Stored data.
╭──

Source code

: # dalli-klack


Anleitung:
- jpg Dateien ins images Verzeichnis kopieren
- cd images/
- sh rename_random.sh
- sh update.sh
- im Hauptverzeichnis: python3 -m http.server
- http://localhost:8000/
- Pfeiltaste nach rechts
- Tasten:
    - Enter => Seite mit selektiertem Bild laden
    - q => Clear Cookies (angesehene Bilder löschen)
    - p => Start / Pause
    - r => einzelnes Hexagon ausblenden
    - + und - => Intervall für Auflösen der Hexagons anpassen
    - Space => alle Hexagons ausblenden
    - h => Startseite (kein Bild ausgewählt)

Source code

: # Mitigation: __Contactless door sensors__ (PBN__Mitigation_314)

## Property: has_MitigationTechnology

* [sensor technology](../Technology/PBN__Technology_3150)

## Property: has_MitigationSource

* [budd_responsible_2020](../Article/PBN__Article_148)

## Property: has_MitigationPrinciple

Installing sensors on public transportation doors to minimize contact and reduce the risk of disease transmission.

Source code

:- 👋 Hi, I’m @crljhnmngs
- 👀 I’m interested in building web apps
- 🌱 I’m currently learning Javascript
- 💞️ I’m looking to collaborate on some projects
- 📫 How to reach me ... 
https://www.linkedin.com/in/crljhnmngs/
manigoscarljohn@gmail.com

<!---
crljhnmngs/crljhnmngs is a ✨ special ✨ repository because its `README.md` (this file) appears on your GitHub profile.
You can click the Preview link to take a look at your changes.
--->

╰──
╭──

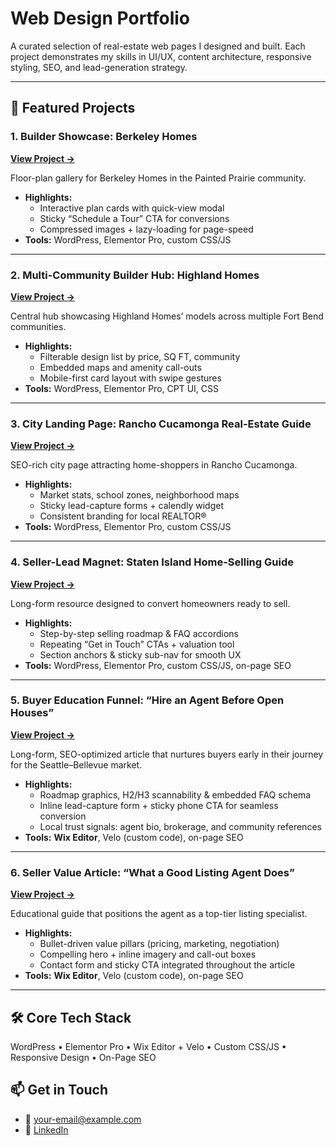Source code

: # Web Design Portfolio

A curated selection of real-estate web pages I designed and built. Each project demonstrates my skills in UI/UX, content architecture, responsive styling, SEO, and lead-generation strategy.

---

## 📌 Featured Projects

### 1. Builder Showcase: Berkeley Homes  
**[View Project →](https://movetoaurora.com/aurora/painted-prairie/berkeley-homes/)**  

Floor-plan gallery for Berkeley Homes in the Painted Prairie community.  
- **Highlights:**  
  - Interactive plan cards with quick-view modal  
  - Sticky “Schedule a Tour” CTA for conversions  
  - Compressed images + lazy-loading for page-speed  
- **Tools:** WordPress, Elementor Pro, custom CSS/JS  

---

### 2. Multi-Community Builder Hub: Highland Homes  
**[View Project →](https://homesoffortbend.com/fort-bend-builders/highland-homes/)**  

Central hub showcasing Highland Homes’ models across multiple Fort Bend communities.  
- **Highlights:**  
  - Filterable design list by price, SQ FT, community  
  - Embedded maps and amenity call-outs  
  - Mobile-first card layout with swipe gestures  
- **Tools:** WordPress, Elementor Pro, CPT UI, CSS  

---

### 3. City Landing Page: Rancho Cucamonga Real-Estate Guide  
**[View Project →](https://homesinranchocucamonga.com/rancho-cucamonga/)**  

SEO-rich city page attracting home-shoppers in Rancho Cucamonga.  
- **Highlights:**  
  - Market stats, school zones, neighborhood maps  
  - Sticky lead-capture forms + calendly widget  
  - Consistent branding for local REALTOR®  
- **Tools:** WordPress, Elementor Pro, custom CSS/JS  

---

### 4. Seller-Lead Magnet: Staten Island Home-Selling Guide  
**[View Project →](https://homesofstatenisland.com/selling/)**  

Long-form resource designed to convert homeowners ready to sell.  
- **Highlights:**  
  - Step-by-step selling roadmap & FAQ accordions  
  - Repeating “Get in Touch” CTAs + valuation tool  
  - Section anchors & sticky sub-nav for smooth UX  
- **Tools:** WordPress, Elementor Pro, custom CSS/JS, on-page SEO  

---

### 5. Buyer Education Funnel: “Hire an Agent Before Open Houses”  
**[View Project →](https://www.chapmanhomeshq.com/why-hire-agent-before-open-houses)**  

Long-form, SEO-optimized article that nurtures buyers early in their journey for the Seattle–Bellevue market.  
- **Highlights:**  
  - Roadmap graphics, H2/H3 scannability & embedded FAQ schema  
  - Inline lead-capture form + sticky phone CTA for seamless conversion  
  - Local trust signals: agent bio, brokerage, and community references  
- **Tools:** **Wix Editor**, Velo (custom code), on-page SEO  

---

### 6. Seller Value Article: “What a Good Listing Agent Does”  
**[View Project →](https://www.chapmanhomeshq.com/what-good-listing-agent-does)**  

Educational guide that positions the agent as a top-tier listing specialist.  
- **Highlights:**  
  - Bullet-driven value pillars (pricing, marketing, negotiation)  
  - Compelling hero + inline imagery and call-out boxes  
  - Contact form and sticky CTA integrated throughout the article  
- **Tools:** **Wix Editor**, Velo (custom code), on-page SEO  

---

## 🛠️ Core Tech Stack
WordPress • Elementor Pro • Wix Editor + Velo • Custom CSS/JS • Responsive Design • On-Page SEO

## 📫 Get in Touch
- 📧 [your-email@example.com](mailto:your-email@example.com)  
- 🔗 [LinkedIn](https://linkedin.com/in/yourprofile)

╰──

WHAT IS REQUIRED. Begin at the line above that has "- Roadmap graphics, H2/H3" and stop after the line that has "- 🔗 [LinkedIn](https://linkedin.com/in/yourprofile)", copying each line exactly and adding nothing else.

RESPONSE.
  - Roadmap graphics, H2/H3 scannability & embedded FAQ schema  
  - Inline lead-capture form + sticky phone CTA for seamless conversion  
  - Local trust signals: agent bio, brokerage, and community references  
- **Tools:** **Wix Editor**, Velo (custom code), on-page SEO  

---

### 6. Seller Value Article: “What a Good Listing Agent Does”  
**[View Project →](https://www.chapmanhomeshq.com/what-good-listing-agent-does)**  

Educational guide that positions the agent as a top-tier listing specialist.  
- **Highlights:**  
  - Bullet-driven value pillars (pricing, marketing, negotiation)  
  - Compelling hero + inline imagery and call-out boxes  
  - Contact form and sticky CTA integrated throughout the article  
- **Tools:** **Wix Editor**, Velo (custom code), on-page SEO  

---

## 🛠️ Core Tech Stack
WordPress • Elementor Pro • Wix Editor + Velo • Custom CSS/JS • Responsive Design • On-Page SEO

## 📫 Get in Touch
- 📧 [your-email@example.com](mailto:your-email@example.com)  
- 🔗 [LinkedIn](https://linkedin.com/in/yourprofile)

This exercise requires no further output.